Colorado's prevailing wage law applies to state-funded construction projects with a total cost of $500,000 or more. The Department of Personnel and Administration sets wage rates, while CDLE enforces compliance. Contractors must use LCPtracker for weekly certified payroll submissions.
Colorado has an active prevailing wage law (Colorado Prevailing Wage Act). Administered by Colorado Department of Labor and Employment (CDLE). Certified payroll is required. Federal Davis-Bacon applies to all federal projects.
Colorado's Prevailing Wage Act applies to state-funded construction projects with a total cost of $500,000 or more, with the Department of Personnel and Administration setting the wage rates and the Colorado Department of Labor and Employment enforcing compliance. For estimators, that $500,000 threshold is the first thing to check: state-funded work at or above it must be priced to the published prevailing wage and fringe rates for each classification, while smaller state jobs and most purely local or private work fall outside the state program and can be priced at market rates. Confirm the funding source and total project cost before deciding which labor basis applies.
On covered projects the administrative load is real. Contractors must submit weekly certified payroll through the LCPtracker system and maintain a daily log of employees on-site, so budget the staff time and software discipline those obligations require. Accurate trade classification and correct fringe accounting are essential, because the certified record is exactly where underpayments and misclassifications surface. When federal funds are also present, Davis-Bacon may apply alongside the state law, and you should follow the more stringent rate for each trade.

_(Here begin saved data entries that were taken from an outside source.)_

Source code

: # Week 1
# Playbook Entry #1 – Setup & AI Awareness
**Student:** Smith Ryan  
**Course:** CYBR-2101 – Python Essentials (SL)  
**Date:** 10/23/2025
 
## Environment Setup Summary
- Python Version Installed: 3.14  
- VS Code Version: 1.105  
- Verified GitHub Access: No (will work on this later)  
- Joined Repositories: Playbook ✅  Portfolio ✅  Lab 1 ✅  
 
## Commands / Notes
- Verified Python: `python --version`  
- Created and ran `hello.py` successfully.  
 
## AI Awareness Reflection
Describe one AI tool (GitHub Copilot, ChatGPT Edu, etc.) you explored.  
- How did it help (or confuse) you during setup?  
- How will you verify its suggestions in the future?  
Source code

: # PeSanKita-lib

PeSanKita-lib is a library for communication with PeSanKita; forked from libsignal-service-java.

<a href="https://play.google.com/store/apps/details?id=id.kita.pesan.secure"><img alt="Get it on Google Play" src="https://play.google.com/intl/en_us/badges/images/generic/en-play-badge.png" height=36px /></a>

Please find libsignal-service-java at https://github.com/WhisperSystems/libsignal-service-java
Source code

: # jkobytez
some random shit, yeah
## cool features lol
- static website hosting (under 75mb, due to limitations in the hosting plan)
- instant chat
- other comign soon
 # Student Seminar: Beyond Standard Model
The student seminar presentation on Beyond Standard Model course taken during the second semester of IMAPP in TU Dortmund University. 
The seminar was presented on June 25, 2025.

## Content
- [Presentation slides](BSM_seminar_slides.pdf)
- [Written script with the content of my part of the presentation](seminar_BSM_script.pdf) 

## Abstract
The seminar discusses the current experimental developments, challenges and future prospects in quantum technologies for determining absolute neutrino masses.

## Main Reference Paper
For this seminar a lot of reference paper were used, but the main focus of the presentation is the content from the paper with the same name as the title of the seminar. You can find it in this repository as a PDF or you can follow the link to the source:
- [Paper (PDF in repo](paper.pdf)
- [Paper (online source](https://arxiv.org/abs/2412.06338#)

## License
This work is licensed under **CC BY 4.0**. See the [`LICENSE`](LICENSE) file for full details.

The compliance consequences in Colorado are serious. Violations can lead to back-wage payments, civil penalties, and debarment from public contracts, and falsifying payroll records can bring criminal charges. The safest bid prices labor to the correct CDLE-enforced rate from the start, plans for weekly LCPtracker submission and the on-site daily log, and never relies on optimistic market rates for a job that crosses the $500,000 state-funded threshold. Verify current rates and your reporting setup before you finalize the number.

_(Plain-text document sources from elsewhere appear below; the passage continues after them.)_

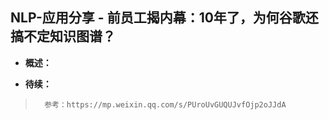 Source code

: ## NLP-应用分享 - 前员工揭内幕：10年了，为何谷歌还搞不定知识图谱？
- **概述：**
>
>
>
>
>
>
>
>
>
>
>
>
>
>
>
>
>
>
>
>
>
>
>

- **待续：**
>       参考：https://mp.weixin.qq.com/s/PUroUvGUQUJvfOjp2oJJdA
>
>
>
>
>
>
>
>
>
>
>
>
>
>
>
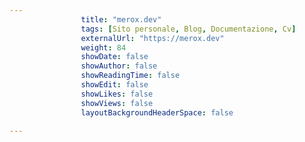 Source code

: ---
                title: "merox.dev"
                tags: [Sito personale, Blog, Documentazione, Cv]
                externalUrl: "https://merox.dev"
                weight: 84
                showDate: false
                showAuthor: false
                showReadingTime: false
                showEdit: false
                showLikes: false
                showViews: false
                layoutBackgroundHeaderSpace: false
                ---

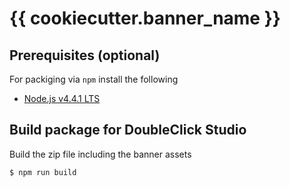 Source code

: # {{ cookiecutter.banner_name }}

## Prerequisites (optional)

For packiging via `npm` install the following

* [Node.js v4.4.1 LTS](https://nodejs.org/dist/v4.4.1/node-v4.4.1.pkg)

## Build package for DoubleClick Studio

Build the zip file including the banner assets

    $ npm run build
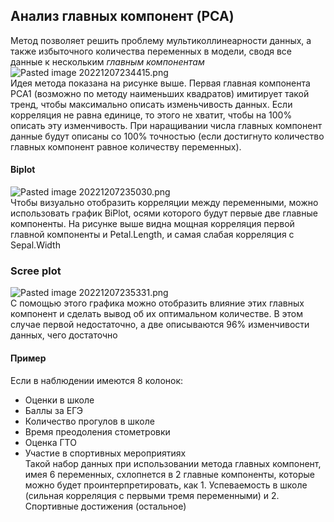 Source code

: ## Анализ главных компонент (PCA)  
Метод позволяет решить проблему мультиколлинеарности данных, а также избыточного количества переменных в модели, сводя все данные к нескольким *главным компонентам*  
![Pasted image 20221207234415.png](https://github.com/PolkaDott/Data-Science-Summaries/blob/main/Классический%20ML/attachments/Pasted%20image%2020221207234415.png?raw=true)  
Идея метода показана на рисунке выше. Первая главная компонента PCA1 (возможно по методу наименьших квадратов) имитирует такой тренд, чтобы максимально описать изменьчивость данных. Если корреляция не равна единице, то этого не хватит, чтобы на 100% описать эту изменчивость. При наращивании числа главных компонент данные будут описаны со 100% точностью (если достигнуто количество главных компонент равное количеству переменных).  
  
#### Biplot  
![Pasted image 20221207235030.png](https://github.com/PolkaDott/Data-Science-Summaries/blob/main/Классический%20ML/attachments/Pasted%20image%2020221207235030.png?raw=true)  
Чтобы визуально отобразить корреляции между переменными, можно использовать график BiPlot, осями которого будут первые две главные компоненты. На рисунке выше видна мощная корреляция первой главной компоненты и Petal.Length, и самая слабая корреляция с Sepal.Width  
  
### Scree plot  
![Pasted image 20221207235331.png](https://github.com/PolkaDott/Data-Science-Summaries/blob/main/Классический%20ML/attachments/Pasted%20image%2020221207235331.png?raw=true)  
С помощью этого графика можно отобразить влияние этих главных компонент и сделать вывод об их оптимальном количестве. В этом случае первой недостаточно, а две описываются 96% изменчивости данных, чего достаточно  
  
#### Пример  
Если в наблюдении имеются 8 колонок:  
- Оценки в школе  
- Баллы за ЕГЭ  
- Количество прогулов в школе  
- Время преодоления стометровки  
- Оценка ГТО  
- Участие в спортивных мероприятиях  
Такой набор данных при использовании метода главных компонент, имея 6 переменных, схлопнется в 2 главные компоненты, которые можно будет проинтерпретировать, как 1. Успеваемость в школе (сильная корреляция с первыми тремя переменными) и 2. Спортивные достижения (остальное) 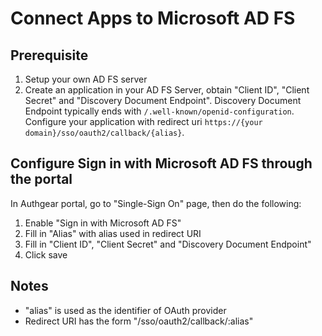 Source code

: # Connect Apps to Microsoft AD FS

## Prerequisite

1. Setup your own AD FS server
2. Create an application in your AD FS Server, obtain "Client ID", "Client Secret" and "Discovery Document Endpoint". Discovery Document Endpoint typically ends with `/.well-known/openid-configuration`. Configure your application with redirect uri `https://{your domain}/sso/oauth2/callback/{alias}`.

## Configure Sign in with Microsoft AD FS through the portal

In Authgear portal, go to "Single-Sign On" page, then do the following:

1. Enable "Sign in with Microsoft AD FS"
2. Fill in "Alias" with alias used in redirect URI
3. Fill in "Client ID", "Client Secret" and "Discovery Document Endpoint"
4. Click save

## Notes

* "alias" is used as the identifier of OAuth provider
* Redirect URI has the form "/sso/oauth2/callback/:alias"

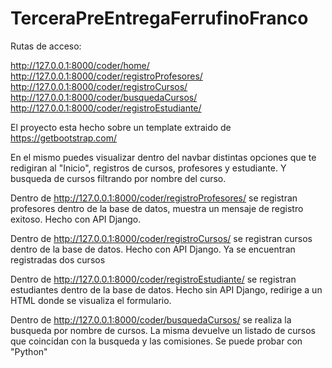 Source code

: # TerceraPreEntregaFerrufinoFranco

Rutas de acceso:

http://127.0.0.1:8000/coder/home/ 
http://127.0.0.1:8000/coder/registroProfesores/ 
http://127.0.0.1:8000/coder/registroCursos/
http://127.0.0.1:8000/coder/busquedaCursos/ 
http://127.0.0.1:8000/coder/registroEstudiante/

El proyecto esta hecho sobre un template extraido de https://getbootstrap.com/

En el mismo puedes visualizar dentro del navbar distintas opciones que te redigiran al "Inicio", registros de cursos, profesores y estudiante. Y busqueda de cursos filtrando por nombre del curso.

Dentro de http://127.0.0.1:8000/coder/registroProfesores/ se registran profesores dentro de la base de datos, muestra un mensaje de registro exitoso. Hecho con API Django.

Dentro de http://127.0.0.1:8000/coder/registroCursos/ se registran cursos dentro de la base de datos. Hecho con API Django. Ya se encuentran registradas dos cursos

Dentro de http://127.0.0.1:8000/coder/registroEstudiante/ se registran estudiantes dentro de la base de datos. Hecho sin API Django, redirige a un HTML donde se visualiza el formulario.

Dentro de http://127.0.0.1:8000/coder/busquedaCursos/ se realiza la busqueda por nombre de cursos. La misma devuelve un listado de cursos que coincidan con la busqueda y las comisiones. Se puede probar con "Python"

The federal Davis-Bacon Act applies to all federally funded or federally assisted construction contracts over $2,000 in Colorado. This includes projects funded by federal agencies, FHWA highway projects, HUD housing, and projects receiving federal grants.
Contractors found in violation may face debarment from public contracts, payment of back wages, and civil penalties. Falsification of payroll records may result in criminal charges.